I've never been much of a black-and-white kind of guy.
Maybe it stems from watching too much film noir. Perhaps it's all those good-bad protagonists and tough broads with hearts of gold and murky-in-Albuquerque atmospheres that have left me with a great appreciation for nuance and shades of gray. (We'll talk about those wonderfully evil, Jane Greer-style femmes fatales some other time.)
Or maybe it simply stems from a misspent lifetime as a journalist who has seen too many "However, comma" paragraphs.
Whatever, I've never been too comfortable about absolutes.
Few things scare me more than people who know, absolutely know (with apologies to the rock group Fastball) The Way. True believers have been responsible for exponentially more carnage than the Charles Mansons of the world could ever imagine.
And don't get me started on reporters who settle on good guys and bad guys, to the point that they're perfectly content to throw balance and fairness out the window.
That said, there are some things that are so outrageous that they require not a campaign but a crusade, a call to the barricades.
American journalism is facing one of them now.
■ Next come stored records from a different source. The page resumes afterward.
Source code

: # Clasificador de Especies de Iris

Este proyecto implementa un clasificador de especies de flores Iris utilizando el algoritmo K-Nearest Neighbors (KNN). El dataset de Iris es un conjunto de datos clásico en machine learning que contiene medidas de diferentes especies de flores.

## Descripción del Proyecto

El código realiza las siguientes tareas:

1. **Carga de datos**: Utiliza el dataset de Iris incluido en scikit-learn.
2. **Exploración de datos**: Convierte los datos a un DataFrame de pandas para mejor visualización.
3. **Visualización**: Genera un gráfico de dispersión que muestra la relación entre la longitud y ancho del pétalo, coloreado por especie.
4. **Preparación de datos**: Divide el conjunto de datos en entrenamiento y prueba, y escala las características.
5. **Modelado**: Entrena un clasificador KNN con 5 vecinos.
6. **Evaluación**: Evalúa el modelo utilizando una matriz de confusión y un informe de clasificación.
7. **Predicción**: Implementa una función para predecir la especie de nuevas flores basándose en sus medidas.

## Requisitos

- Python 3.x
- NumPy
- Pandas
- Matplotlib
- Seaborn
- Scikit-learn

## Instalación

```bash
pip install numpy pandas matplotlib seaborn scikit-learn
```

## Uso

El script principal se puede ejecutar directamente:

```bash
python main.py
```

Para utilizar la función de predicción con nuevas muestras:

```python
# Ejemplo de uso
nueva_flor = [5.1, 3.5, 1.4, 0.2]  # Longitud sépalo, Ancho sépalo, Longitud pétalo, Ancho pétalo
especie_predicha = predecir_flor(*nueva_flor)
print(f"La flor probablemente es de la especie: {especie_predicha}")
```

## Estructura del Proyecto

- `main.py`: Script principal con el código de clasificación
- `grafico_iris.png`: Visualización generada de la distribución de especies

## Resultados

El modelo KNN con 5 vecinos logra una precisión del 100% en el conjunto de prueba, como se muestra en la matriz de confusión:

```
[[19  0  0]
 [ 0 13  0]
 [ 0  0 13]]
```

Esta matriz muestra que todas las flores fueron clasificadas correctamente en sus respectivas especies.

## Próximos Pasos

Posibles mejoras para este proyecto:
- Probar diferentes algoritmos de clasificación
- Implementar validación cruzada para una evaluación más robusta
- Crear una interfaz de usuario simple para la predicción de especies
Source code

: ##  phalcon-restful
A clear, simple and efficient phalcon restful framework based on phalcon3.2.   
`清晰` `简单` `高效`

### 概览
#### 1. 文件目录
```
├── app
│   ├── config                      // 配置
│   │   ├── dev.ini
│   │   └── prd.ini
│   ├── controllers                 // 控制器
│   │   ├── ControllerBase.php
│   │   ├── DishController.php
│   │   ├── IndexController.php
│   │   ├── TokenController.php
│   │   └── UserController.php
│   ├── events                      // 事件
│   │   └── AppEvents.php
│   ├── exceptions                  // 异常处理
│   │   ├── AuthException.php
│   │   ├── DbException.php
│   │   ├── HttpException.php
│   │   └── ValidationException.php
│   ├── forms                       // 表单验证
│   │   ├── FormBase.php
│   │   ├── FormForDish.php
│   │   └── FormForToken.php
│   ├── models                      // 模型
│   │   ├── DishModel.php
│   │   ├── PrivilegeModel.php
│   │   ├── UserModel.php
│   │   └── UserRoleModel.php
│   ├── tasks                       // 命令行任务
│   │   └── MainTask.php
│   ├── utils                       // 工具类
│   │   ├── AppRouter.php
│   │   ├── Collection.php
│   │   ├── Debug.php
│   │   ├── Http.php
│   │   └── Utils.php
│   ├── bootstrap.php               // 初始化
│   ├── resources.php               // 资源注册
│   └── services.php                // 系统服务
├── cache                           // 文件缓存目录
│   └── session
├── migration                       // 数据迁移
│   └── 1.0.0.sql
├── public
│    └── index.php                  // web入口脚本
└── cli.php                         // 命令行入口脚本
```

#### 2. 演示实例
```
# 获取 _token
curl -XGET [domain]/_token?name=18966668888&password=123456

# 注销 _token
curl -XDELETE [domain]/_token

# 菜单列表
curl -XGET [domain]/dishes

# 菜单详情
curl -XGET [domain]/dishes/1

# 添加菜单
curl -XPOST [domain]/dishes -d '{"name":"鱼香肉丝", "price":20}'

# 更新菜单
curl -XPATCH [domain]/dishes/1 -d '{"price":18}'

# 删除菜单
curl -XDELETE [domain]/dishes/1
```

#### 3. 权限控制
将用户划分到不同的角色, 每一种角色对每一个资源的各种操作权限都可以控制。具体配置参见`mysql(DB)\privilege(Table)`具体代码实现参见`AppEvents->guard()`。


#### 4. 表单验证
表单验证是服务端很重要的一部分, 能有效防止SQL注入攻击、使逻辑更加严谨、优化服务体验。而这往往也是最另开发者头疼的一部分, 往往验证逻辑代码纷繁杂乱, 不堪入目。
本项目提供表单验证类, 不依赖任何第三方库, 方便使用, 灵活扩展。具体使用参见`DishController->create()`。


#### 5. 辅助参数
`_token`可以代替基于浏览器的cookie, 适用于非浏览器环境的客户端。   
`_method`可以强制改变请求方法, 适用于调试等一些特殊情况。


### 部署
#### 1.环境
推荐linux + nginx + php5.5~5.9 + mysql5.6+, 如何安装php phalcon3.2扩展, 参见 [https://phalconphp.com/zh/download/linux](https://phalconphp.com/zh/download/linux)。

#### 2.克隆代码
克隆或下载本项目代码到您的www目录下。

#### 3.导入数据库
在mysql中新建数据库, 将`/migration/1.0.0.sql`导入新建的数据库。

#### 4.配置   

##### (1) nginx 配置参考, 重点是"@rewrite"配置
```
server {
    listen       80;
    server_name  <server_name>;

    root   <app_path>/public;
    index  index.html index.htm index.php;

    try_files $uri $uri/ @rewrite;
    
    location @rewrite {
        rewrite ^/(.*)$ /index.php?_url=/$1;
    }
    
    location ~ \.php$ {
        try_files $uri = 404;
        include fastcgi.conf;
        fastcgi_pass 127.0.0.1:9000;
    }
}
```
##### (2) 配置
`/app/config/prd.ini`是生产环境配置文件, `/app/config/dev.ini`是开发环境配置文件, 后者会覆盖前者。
In a powerful piece that begins on page 20, AJR contributing writer Charles Layton paints a profoundly upsetting picture of freedom of information under fire.
Little by little, step by step, sources of information are being choked off--by the Justice Department, by the governor's office, by the local sheriff.
Freedom of information requests are ignored. Previously public records are sealed. Sunshine laws are eclipsed.
Since September 11, "national security" has often been invoked as the reason for withholding information, in many instances laughably.
Privacy concerns, spurred by the vast reach of the Internet, have led to well-intentioned but shortsighted laws to place records off-limits.
And sometimes, numerous First Amendment audits show, officials simply ignore their responsibilities out of mindless arrogance and contempt--because they can.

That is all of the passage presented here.